### Input

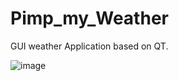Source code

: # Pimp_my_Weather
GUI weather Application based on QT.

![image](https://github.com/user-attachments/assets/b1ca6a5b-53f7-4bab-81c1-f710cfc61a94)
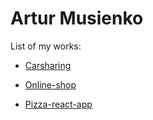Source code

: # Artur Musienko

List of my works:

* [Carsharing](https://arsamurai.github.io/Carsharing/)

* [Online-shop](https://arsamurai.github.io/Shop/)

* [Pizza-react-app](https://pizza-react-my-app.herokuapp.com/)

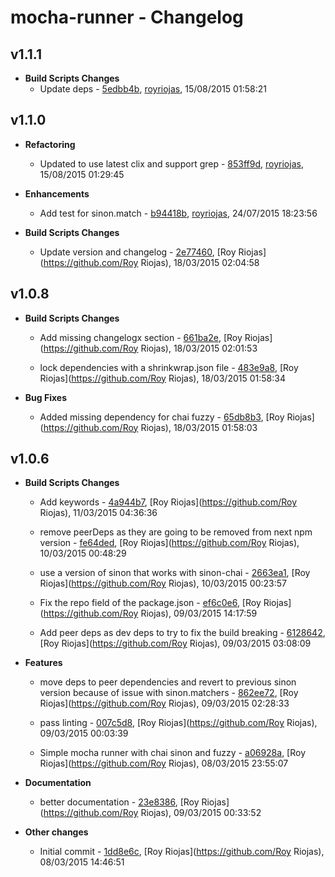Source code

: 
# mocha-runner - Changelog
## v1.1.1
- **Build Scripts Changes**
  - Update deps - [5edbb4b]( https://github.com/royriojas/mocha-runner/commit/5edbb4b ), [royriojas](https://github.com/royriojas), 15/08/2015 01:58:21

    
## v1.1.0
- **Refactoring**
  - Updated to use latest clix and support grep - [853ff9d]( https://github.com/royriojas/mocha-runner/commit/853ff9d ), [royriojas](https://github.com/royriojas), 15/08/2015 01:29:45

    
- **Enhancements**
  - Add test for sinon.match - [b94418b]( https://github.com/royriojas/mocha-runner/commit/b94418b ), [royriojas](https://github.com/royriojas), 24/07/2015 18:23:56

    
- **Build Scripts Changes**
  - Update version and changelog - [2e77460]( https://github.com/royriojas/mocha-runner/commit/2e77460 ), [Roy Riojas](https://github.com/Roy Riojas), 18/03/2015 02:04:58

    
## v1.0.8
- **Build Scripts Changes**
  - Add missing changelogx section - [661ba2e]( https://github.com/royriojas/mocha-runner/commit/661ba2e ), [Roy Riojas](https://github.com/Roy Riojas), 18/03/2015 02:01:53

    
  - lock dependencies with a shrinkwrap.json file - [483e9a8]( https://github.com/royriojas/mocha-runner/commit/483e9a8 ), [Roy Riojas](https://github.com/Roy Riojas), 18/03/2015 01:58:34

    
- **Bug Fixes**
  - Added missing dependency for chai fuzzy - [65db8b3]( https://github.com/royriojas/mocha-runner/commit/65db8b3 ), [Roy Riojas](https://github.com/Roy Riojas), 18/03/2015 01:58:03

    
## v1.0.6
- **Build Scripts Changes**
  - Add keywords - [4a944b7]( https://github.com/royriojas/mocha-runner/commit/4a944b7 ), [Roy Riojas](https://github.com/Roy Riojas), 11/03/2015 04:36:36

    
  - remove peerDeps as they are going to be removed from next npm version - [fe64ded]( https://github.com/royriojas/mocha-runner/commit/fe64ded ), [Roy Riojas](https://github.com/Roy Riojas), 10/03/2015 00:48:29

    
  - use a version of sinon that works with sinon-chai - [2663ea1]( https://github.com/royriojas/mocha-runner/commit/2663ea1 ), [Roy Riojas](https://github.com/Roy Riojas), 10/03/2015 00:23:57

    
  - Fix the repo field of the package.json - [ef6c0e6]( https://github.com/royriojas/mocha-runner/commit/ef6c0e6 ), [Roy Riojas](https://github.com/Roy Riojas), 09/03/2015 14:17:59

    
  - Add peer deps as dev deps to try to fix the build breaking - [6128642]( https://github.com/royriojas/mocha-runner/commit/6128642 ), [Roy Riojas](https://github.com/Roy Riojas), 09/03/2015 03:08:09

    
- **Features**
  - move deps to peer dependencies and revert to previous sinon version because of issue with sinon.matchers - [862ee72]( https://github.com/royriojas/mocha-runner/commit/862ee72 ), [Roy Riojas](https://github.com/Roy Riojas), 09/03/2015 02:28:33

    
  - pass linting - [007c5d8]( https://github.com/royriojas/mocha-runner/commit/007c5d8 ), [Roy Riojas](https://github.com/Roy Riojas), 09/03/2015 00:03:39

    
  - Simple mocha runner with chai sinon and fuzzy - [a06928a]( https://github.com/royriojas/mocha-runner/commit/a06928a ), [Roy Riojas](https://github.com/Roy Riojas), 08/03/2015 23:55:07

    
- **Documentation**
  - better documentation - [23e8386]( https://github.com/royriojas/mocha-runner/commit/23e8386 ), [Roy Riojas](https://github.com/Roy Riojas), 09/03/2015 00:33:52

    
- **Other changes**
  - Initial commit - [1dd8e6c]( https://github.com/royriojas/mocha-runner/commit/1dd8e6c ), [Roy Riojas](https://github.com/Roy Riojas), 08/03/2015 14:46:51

######

Every line above that holds the word "arsamurai" needs to be copied.

* [Carsharing](https://arsamurai.github.io/Carsharing/)
* [Online-shop](https://arsamurai.github.io/Shop/)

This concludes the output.